His ubiquity is such that it’s pretty hard to believe that Joy Orbison was a total unknown this time last year, but his sudden ascent should hopefully shift the spotlight further towards Rose himself. As well as running Hotflush and its sister imprint, he’s been making subtly beautiful dance music as Scuba for a few years now. As a Berlin-based artist – and one who runs a monthly club session in the cavernous chambers of techno mecca Berghain, no less – his music is obviously informed by that city’s deeply ingrained dub and techno subcultures. But married to early dubstep’s oppressively urban atmosphere, his debut album A Mutual Antipathy retained that genre’s slower traits, relying on an impressive host of remixers to twist it into more propulsive dancefloor shapes.

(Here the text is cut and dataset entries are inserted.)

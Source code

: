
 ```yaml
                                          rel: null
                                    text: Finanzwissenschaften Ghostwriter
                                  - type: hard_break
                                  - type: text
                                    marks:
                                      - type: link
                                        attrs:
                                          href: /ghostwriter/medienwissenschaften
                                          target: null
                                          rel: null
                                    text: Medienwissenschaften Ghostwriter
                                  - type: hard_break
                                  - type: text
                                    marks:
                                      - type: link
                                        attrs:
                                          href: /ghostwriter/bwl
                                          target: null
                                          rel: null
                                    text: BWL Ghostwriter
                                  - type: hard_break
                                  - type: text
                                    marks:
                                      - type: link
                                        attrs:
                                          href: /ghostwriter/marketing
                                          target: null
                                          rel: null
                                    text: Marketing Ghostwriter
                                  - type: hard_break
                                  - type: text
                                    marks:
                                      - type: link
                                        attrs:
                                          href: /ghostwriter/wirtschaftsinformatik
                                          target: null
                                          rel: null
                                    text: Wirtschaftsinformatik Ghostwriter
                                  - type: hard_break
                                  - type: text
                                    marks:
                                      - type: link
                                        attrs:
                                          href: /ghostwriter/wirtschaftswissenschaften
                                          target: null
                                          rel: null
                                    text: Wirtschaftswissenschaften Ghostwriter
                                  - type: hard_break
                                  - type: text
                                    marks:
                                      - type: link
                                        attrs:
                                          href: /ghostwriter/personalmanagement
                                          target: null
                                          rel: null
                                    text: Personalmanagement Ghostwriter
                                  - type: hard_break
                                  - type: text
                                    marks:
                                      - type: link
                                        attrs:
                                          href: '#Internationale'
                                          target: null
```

Perhaps as a result of his time spent within Berghain’s monstrous halls, follow up Triangulation displays more immediate dancefloor heft, but also hides greater riches in its rarely explored dark corners. The most notable difference is the further prominence of his home city’s sonic hallmarks. Whilst in 2008 A Mutual Antipathy remained in thrall to London, in 2010 it’s as if Berlin has fully seeped into all the cracks of Scuba’s music, becoming as crucial to its current incarnation as the UK was to its last. A large portion of Tringulation is given over to heaving slabs of pristine dubby techno – this time the closest relatives of tracks like ‘On Deck’ and ‘Tracers’ are local legends like Marcel Dettmann and Shed, as opposed to Digital Mystikz or Loefah. This proves to be a welcome evolutionary development, the oceanic sub-bass of ‘You Got Me’ carving out wide-open spaces for the rest of his music to operate with greater pace and rhythmic consistency than before.

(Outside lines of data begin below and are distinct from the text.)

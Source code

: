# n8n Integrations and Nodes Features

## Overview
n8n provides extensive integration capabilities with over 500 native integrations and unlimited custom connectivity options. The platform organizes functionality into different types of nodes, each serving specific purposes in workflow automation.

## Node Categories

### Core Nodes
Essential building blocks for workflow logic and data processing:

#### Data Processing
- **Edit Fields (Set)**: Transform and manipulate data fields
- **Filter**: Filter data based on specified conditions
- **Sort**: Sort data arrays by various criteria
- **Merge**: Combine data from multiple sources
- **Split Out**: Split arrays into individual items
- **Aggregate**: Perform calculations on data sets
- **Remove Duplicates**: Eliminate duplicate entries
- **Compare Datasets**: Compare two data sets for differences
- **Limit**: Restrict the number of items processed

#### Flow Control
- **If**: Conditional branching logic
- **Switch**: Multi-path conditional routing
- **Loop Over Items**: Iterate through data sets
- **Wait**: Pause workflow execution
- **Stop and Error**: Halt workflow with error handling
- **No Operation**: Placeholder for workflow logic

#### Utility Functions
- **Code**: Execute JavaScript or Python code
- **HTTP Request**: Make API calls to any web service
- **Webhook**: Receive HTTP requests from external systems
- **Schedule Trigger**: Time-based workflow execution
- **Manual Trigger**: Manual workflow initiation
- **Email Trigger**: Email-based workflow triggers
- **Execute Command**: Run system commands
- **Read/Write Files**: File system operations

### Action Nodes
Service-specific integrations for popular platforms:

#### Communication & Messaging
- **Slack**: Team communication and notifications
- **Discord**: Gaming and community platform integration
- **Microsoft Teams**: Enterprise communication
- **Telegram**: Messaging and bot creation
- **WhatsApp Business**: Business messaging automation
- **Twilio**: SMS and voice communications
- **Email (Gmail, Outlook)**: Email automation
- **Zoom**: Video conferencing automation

But all of this having been said, it’s the connection to dubstep that continues to define Scuba’s music. If it weren’t for the crackle and hum of London’s ghosts, these tracks would likely remain tied to a teutonic rigidity. Instead they positively effervesce with barely restrained energy and an infectious unwillingness to sit still for more than a few seconds at a time. Like his career-high recent single for Naked Lunch, ‘Negative’, many of Triangulation’s finest moments resurrect and electrify the skeletal shapes of two-step – both the phantom garage of ‘Latch’ and the woodblock beat of ‘Tracers’ rebuild its sexy swing for a new generation. Most startling are his excursions into half-tempo Autonomic drum‘n’bass - the glacial ‘So You Think You’re So Special’ initially comes across as little more than an interlude, but closer listens reveal it to be the human heart beating at the album’s core. At its centre a tantalisingly brief female vocal drifts in space, suspended between cascades of white noise and implied junglist percussion, rising and falling before simply fading away.

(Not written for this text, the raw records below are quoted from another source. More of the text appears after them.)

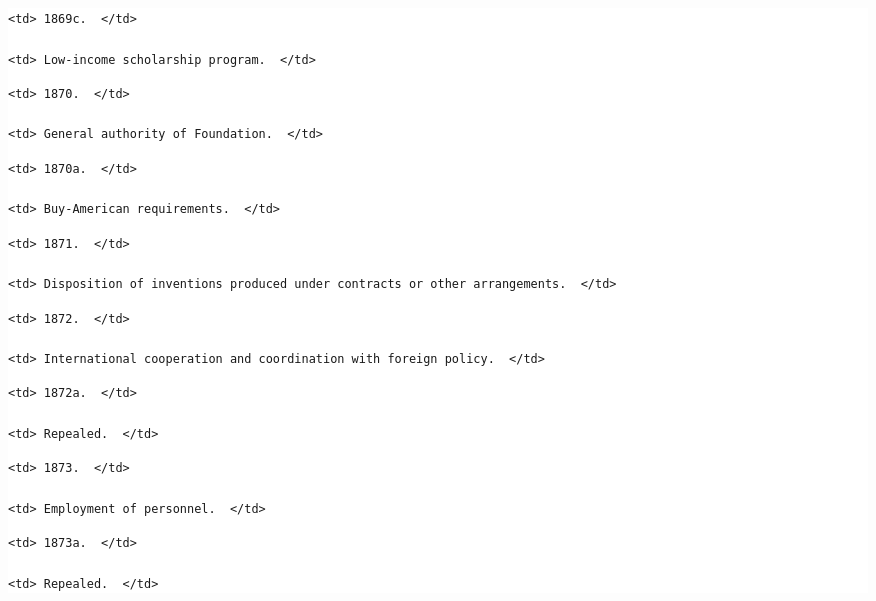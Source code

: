   </tr>

  <tr>

    <td> 1869c.  </td>

    <td> Low-income scholarship program.  </td>

  </tr>

  <tr>

    <td> 1870.  </td>

    <td> General authority of Foundation.  </td>

  </tr>

  <tr>

    <td> 1870a.  </td>

    <td> Buy-American requirements.  </td>

  </tr>

  <tr>

    <td> 1871.  </td>

    <td> Disposition of inventions produced under contracts or other arrangements.  </td>

  </tr>

  <tr>

    <td> 1872.  </td>

    <td> International cooperation and coordination with foreign policy.  </td>

  </tr>

  <tr>

    <td> 1872a.  </td>

    <td> Repealed.  </td>

  </tr>

  <tr>

    <td> 1873.  </td>

    <td> Employment of personnel.  </td>

  </tr>

  <tr>

    <td> 1873a.  </td>

    <td> Repealed.  </td>

  </tr>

It may prove that Triangulation’s subtler charms prevent Rose from achieving the kind of wider recognition some of his labelmates are currently courting. In some ways it’s a shame, as it’s a step up in every way from his older material. Still, it’s one hell of a statement, and along with Shackleton’s mercurial Three EPs IT marks the pinnacle of the dubstep/techno crossover thus far, infused with the latter’s restless energy but possessed of real, tangible soul.